Scienza e Tecnologia

Pandemia: cresce ancora l’utilizzo di internet

L’autunno del 2020 ha messo a dura prova la resilienza dell’infrastruttura internet italiano, con picchi di 1,3 Terabit al secondo

Nel 1996 nasceva il primo servizio di interscambio del traffico dati tra vari operatori internet del nostro paese, il cosiddetto “mix” italiano. All’epoca, l’infrastruttura nazionale cominciava a subire un sovraccarico di accessi alle reti che lasciava presagire un futuro sempre più digital.

Eppure, a più di 20 anni di distanza, il consumo nostrano di internet ha raggiunto livelli semplicemente impossibili da immaginare all’epoca. D’altronde, seppur vero che negli ultimi tempi il nostro utilizzo di internet è aumentato sensibilmente, quasi nessuno avrebbe potuto prevedere una pandemia come quella causata dal Covid-19, fattore determinante per l’elevatissimo consumo di internet degli ultimi mesi.

In particolare, l’autunno del 2020 ha messo a dura prova la resilienza dell’infrastruttura internet italiano, con picchi di 1,3 Terabit al secondo. Fortunatamente, le nostre reti hanno superato l’esame a pieni voti, permettendo il corretto svolgimento di preziosi processi aziendali e attività digitali di ogni tipo.

A questo punto viene però spontaneo chiedersi come abbiamo utilizzato internet nell’anno appena trascorso.
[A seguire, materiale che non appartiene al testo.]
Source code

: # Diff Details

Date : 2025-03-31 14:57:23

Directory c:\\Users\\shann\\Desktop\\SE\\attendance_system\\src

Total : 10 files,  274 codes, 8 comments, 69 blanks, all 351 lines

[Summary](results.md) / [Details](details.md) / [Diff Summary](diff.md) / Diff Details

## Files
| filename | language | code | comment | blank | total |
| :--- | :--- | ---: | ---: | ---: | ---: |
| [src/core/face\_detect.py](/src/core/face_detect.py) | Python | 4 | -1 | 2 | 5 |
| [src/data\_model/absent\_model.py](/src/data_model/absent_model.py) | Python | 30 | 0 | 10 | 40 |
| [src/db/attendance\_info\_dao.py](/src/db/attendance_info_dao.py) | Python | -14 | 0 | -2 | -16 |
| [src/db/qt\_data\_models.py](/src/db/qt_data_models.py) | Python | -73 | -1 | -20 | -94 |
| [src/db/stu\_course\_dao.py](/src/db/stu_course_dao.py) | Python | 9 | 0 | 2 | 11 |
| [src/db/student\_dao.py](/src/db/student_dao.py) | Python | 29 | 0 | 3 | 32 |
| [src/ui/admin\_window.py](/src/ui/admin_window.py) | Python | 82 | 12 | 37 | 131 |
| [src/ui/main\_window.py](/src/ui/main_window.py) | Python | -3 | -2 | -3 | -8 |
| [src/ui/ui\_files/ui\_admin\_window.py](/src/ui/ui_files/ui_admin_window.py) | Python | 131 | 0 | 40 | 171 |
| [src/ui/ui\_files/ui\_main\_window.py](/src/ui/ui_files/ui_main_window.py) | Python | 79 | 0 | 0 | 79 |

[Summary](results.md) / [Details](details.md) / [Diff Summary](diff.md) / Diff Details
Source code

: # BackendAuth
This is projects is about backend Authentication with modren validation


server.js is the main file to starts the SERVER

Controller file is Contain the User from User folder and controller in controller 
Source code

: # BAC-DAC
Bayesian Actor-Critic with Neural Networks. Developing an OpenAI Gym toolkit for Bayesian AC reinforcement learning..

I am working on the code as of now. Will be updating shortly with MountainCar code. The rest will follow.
Se è vero che ormai gran parte delle nostre vite si svolge in rete, il settore del gaming è quello che più ha beneficiato della pandemia.

In particolare, Twitch e Facebook Gaming sono cresciute esponenzialmente negli ultimi mesi, come si evince dalla relazione scritta da StreamElements e Rainmaker, aziende specializzate nel settore del live streaming.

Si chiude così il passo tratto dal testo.